JavaScript Regular Expression

Groups

Groups are just sub patterns in regular expressions.

For example, for a normal url match, we will do below.

"http://google.com:443".match("https?://[a-z]+.com")
// ['http://google.com', index: 0, input: 'http://google.com', groups: undefined]

As you can see, the first element in the result array shows the whole matching string. What if we want to get the parts of matching result?

To match the matching parts, we can just make the sub pattern inside ( and ). In this example, let's try to match protocol and host with group.

"http://google.com:443".match("(https?)://([a-z]+.com)")
// ['http://google.com', 'http', 'google.com', index: 0, input: 'http://google.com:443', groups: undefined]

This time, the first element is still the whole match. The second element is the first matching group. The third element is the second matching group.

Nested Groups

Groups can be nested. So we can write groups inside other group. The result of the nested groups follow the the same pattern: from outer pattern to insider pattern, from left pattern to right pattern.

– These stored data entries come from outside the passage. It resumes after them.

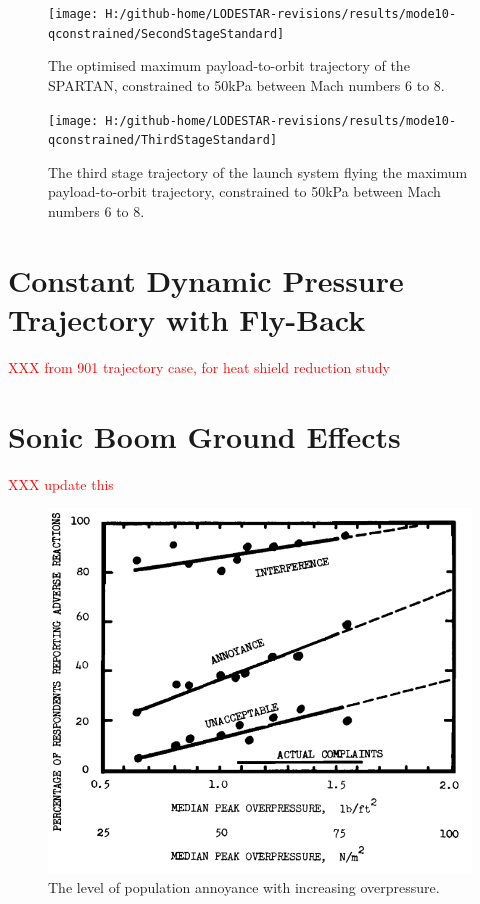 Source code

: \begin{figure}[th]
\centering
\texttt{[image: H:/github-home/LODESTAR-revisions/results/mode10-qconstrained/SecondStageStandard]}
\caption{The optimised maximum payload-to-orbit trajectory of the SPARTAN, constrained to 50kPa between Mach numbers 6 to 8.}
\label{fig:SecondStageqConstrained68}
\end{figure}

\begin{figure}[th]
\centering
\texttt{[image: H:/github-home/LODESTAR-revisions/results/mode10-qconstrained/ThirdStageStandard]}
\caption{The third stage trajectory of the launch system flying the maximum payload-to-orbit trajectory, constrained to 50kPa between Mach numbers 6 to 8.}
\label{fig:ThirdStageqConstrained68}
\end{figure}






\section{Constant Dynamic Pressure Trajectory with Fly-Back}
\textcolor{red}{XXX from 901 trajectory case, for heat shield reduction study}


\section{Sonic Boom Ground Effects}
\textcolor{red}{XXX update this}


\begin{figure}[ht]
	\centering
	\includegraphics[width=0.6\linewidth]{figures/6_FlyBack/OverPressureResponse}
	\caption{The level of population annoyance with increasing overpressure.}
	\label{fig:OverPressureResponse}
\end{figure}

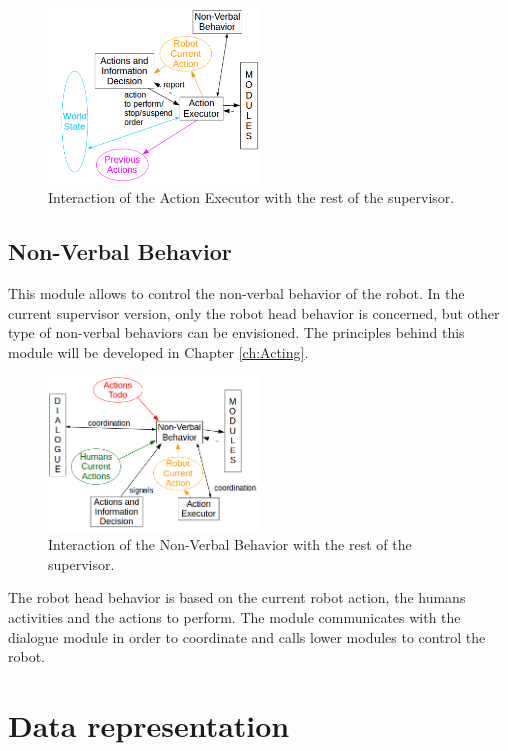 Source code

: \documentclass[english,a4paper,11pt,twoside]{StyleThese}
\begin{document}
\begin{figure}[!h]
	\centering
    \includegraphics[width=0.5\textwidth]{figs/Chapter2/ActionExecutor.png}
    \caption{Interaction of the Action Executor with the rest of the supervisor.}
    \label{fig:actionExecutor}
\end{figure}


\subsection{Non-Verbal Behavior}

This module allows to control the non-verbal behavior of the robot. In the current supervisor version, only the robot head behavior is concerned, but other type of non-verbal behaviors can be envisioned. The principles behind this module will be developed in Chapter \ref{ch:Acting}.

\begin{figure}[!h]
	\centering
    \includegraphics[width=0.5\textwidth]{figs/Chapter2/NVBehavior.png}
    \caption{Interaction of the Non-Verbal Behavior with the rest of the supervisor.}
    \label{fig:NVBehavior}
\end{figure}

The robot head behavior is based on the current robot action, the humans activities and the actions to perform. The module communicates with the dialogue module in order to coordinate and calls lower modules to control the robot. 

\section{Data representation}
\end{document}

Below example shows the process.

"1289".match(/((1)(2))((8)(9))/)
// ['1289', '12', '1', '2', '89', '8', '9', index: 0, input: '1289', groups: undefined]

Optional Groups

With groups, we can get the sub matching string, but we can also apply other rules for the group level.

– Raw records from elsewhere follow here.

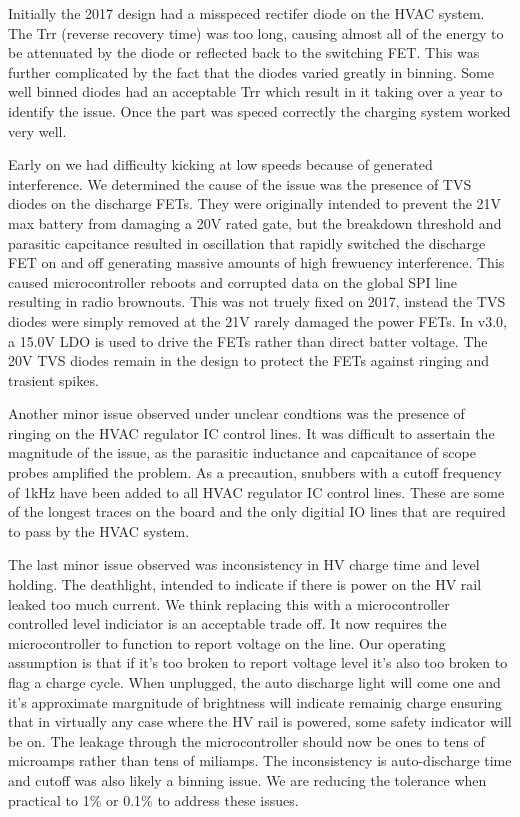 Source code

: \documentclass[12pt, letterpaper]{article}
\begin{document}
Initially the 2017 design had a misspeced rectifer diode on the HVAC system. The Trr (reverse recovery time) was too long, causing almost all of the energy to be attenuated by the diode or reflected back to the switching FET. This was further complicated by the fact that the diodes varied greatly in binning. Some well binned diodes had an acceptable Trr which result in it taking over a year to identify the issue. Once the part was speced correctly the charging system worked very well.

Early on we had difficulty kicking at low speeds because of generated interference. We determined the cause of the issue was the presence of TVS diodes on the discharge FETs. They were originally intended to prevent the 21V max battery from damaging a 20V rated gate, but the breakdown threshold and parasitic capcitance resulted in oscillation that rapidly switched the discharge FET on and off generating massive amounts of high frewuency interference. This caused microcontroller reboots and corrupted data on the global SPI line resulting in radio brownouts. This was not truely fixed on 2017, instead the TVS diodes were simply removed at the 21V rarely damaged the power FETs. In v3.0, a 15.0V LDO is used to drive the FETs rather than direct batter voltage. The 20V TVS diodes remain in the design to protect the FETs against ringing and trasient spikes. 

Another minor issue observed under unclear condtions was the presence of ringing on the HVAC regulator IC control lines. It was difficult to assertain the magnitude of the issue, as the parasitic inductance and capcaitance of scope probes amplified the problem. As a precaution, snubbers with a cutoff frequency of 1kHz have been added to all HVAC regulator IC control lines. These are some of the longest traces on the board and the only digitial IO lines that are required to pass by the HVAC system.

The last minor issue observed was inconsistency in HV charge time and level holding. The deathlight, intended to indicate if there is power on the HV rail leaked too much current. We think replacing this with a microcontroller controlled level indiciator is an acceptable trade off. It now requires the microcontroller to function to report voltage on the line. Our operating assumption is that if it's too broken to report voltage level it's also too broken to flag a charge cycle. When unplugged, the auto discharge light will come one and it's approximate margnitude of brightness will indicate remainig charge ensuring that in virtually any case where the HV rail is powered, some safety indicator will be on. The leakage through the microcontroller should now be ones to tens of microamps rather than tens of miliamps. The inconsistency is auto-discharge time and cutoff was also likely a binning issue. We are reducing the tolerance when practical to 1\% or 0.1\% to address these issues.  
\end{document}
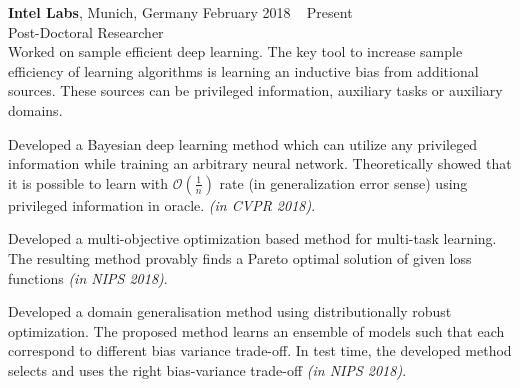  \textbf{Intel Labs}, Munich, Germany \hfill February 2018 \textendash ~ Present \vspace{0.5mm}\\ \vspace{0mm}
 \hspace{-1.5mm} Post-Doctoral Researcher  \hfill \vspace{2mm} \\
 Worked on sample efficient deep learning. The key tool to increase sample efficiency of learning algorithms is learning an inductive bias from additional sources. These sources can be privileged information, auxiliary tasks or auxiliary domains. 

Developed a Bayesian deep learning method which can utilize any privileged information while training an arbitrary neural network. Theoretically showed that it is possible to learn with $\mathcal{O}(\frac{1}{n})$ rate (in generalization error sense) using privileged information in oracle. \emph{(in CVPR 2018)}. 

Developed a multi-objective optimization based method for multi-task learning. The resulting method provably finds a Pareto optimal solution of given loss functions \emph{(in NIPS 2018)}.

Developed a domain generalisation method using distributionally robust optimization. The proposed method learns an ensemble of models such that each correspond to different bias variance trade-off. In test time, the developed method selects and uses the right bias-variance trade-off \emph{(in NIPS 2018)}.
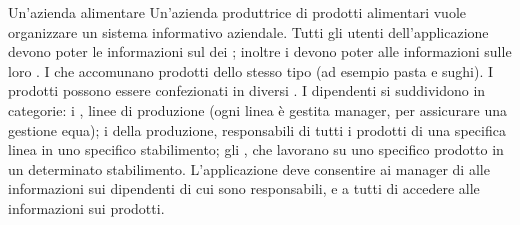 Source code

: \begin{esempio}{Un'azienda alimentare}
\small
Un'azienda produttrice di prodotti alimentari vuole organizzare un sistema informativo aziendale. Tutti gli utenti
dell'applicazione devono poter  le informazioni sul  dei ; inoltre i 
devono poter  alle informazioni sulle loro . I    che accomunano prodotti dello stesso tipo (ad esempio pasta e sughi). I prodotti possono essere confezionati in diversi
. I dipendenti si suddividono in categorie: i ,  linee di produzione (ogni
linea è gestita  manager, per assicurare una gestione equa); i  della produzione,
responsabili di tutti i prodotti di una specifica linea in uno specifico stabilimento; gli , che lavorano su uno
specifico prodotto in un determinato stabilimento. L'applicazione deve consentire ai manager di  alle informazioni
sui dipendenti di cui sono responsabili, e a tutti di accedere alle informazioni sui prodotti.
\normalsize


\end{esempio}
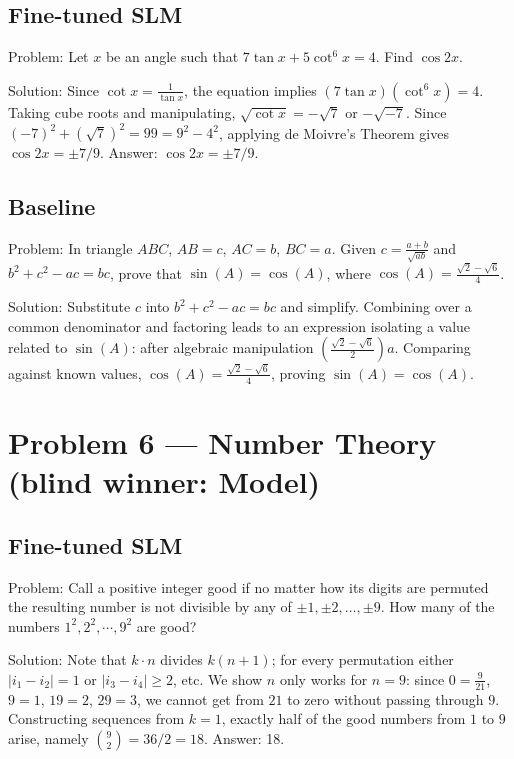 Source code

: \documentclass[11pt]{article}
\begin{document}
\subsection*{Fine-tuned SLM}

Problem:
Let $x$ be an angle such that $7 \tan x + 5 \cot^6 x = 4$. Find $\cos 2x$.

Solution:
Since $\cot x = \frac{1}{\tan x}$, the equation implies $(7\tan x)(\cot^6 x)=4$. Taking cube roots and manipulating, $\sqrt{\cot x}=-\sqrt 7$ or $-\sqrt{-7}$. Since $(-7)^2+(\sqrt7)^2 = 99 = 9^2-4^2$, applying de Moivre's Theorem gives $\cos 2x = \pm 7/9$. Answer: $\cos 2x = \pm 7/9$.

\subsection*{Baseline}

Problem:
In triangle $ABC$, $AB=c$, $AC=b$, $BC=a$. Given $c = \frac{a+b}{\sqrt{ab}}$ and $b^2 + c^2 - ac = bc$, prove that $\sin(A) = \cos(A)$, where $\cos(A) = \frac{\sqrt{2}-\sqrt{6}}{4}$.

Solution:
Substitute $c$ into $b^2 + c^2 - ac = bc$ and simplify. Combining over a common denominator and factoring leads to an expression isolating a value related to $\sin(A)$: after algebraic manipulation $(\frac{\sqrt{2}-\sqrt{6}}{2})a$. Comparing against known values, $\cos(A) = \frac{\sqrt{2}-\sqrt{6}}{4}$, proving $\sin(A) = \cos(A)$.

\section*{Problem 6 --- Number Theory \quad(blind winner: Model)}

\subsection*{Fine-tuned SLM}

Problem:
Call a positive integer good if no matter how its digits are permuted the resulting number is not divisible by any of $\pm1,\pm2,\ldots,\pm9$. How many of the numbers $1^{2}, 2^{2}, \cdots, 9^{2}$ are good?

Solution:
Note that $k\cdot n$ divides $k(n+1)$; for every permutation either $|i_1-i_2|=1$ or $|i_3-i_4|\ge 2$, etc. We show $n$ only works for $n=9$: since $0=\frac{9}{21}$, $9=1$, $19=2$, $29=3$, we cannot get from $21$ to zero without passing through $9$. Constructing sequences from $k=1$, exactly half of the good numbers from $1$ to $9$ arise, namely $\binom92=36/2=18$. Answer: 18.
\end{document}
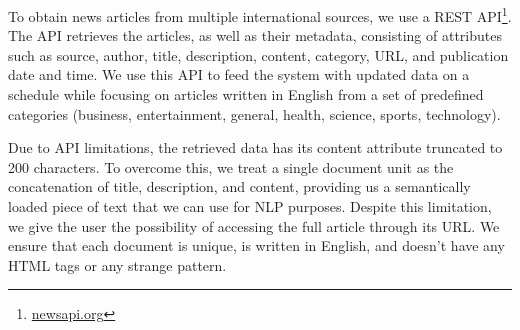 \documentclass[a4paper]{article}
\begin{document}
\begin{table}[H]
  \centering
  \caption{Competitive Intelligence resources on the web - \citet{dey2011}}
  \label{table1}
\end{table}

To obtain news articles from multiple international sources, we use a REST API\footnote{\href{https://newsapi.org/}{newsapi.org}}. The API retrieves the articles, as well as their metadata, consisting of attributes such as source, author, title, description, content, category, URL, and publication date and time. We use this API to feed the system with updated data on a schedule while focusing on articles written in English from a set of predefined categories (business, entertainment, general, health, science, sports, technology).

Due to API limitations, the retrieved data has its content attribute truncated to 200 characters. To overcome this, we treat a single document unit as the concatenation of title, description, and content, providing us a semantically loaded piece of text that we can use for NLP purposes. Despite this limitation, we give the user the possibility of accessing the full article through its URL. We ensure that each document is unique, is written in English, and doesn't have any HTML tags or any strange pattern.
\end{document}
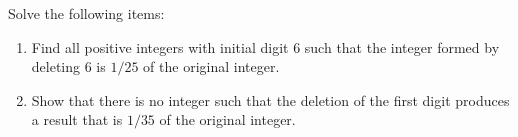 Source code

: Solve the following items:
\begin{enumerate}[label = (\alph*)]
	\item Find all positive integers with initial digit 6 such that the integer formed by deleting 6 is $1/25$ of the original integer.

	\item Show that there is no integer such that the deletion of the first digit produces a result that is $1/35$ of the original integer.
\end{enumerate}
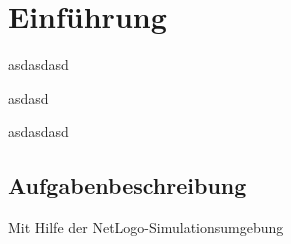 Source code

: \chapter{Einf\"uhrung}
\setcounter{page}{1}

%

asdasdasd\cite{Amundson.}


asdasd

asdasdasd\cite{Jonathan.2004}

\section{Aufgabenbeschreibung}

Mit Hilfe der NetLogo-Simulationsumgebung \cite{Netlogo.1999}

For example, in /([a-z]\d)+/, the + character has effect on the group before it.

So, what if we have an optional character after the group like this ()?? Because the group is optional, so it ok to not match. What should be the result?

Well, the answer is simple, we still have the result place ready. If there is no matching, then value is just undefined.

'a'.match(/a(z)?(c)?/);
// ['a', undefined, undefined, index: 0, input: 'a', groups: undefined]

All Groups Matches

If we use global RegExp in the match api, we can't get the results for groups.

'aazazc'.match(/a(z)?(c)?/g)
// ['a', 'az', 'azc']

So to get all matches and all the groups information, we need to use matchAll api. The return value is RegExpStringIterator.

Screen Shot 2022-08-30 at 19.54.56.png

Named Goups

Get groups values from its position is pretty hard and error-prone. We can give each group a name, and later we can get corresponding values from its names.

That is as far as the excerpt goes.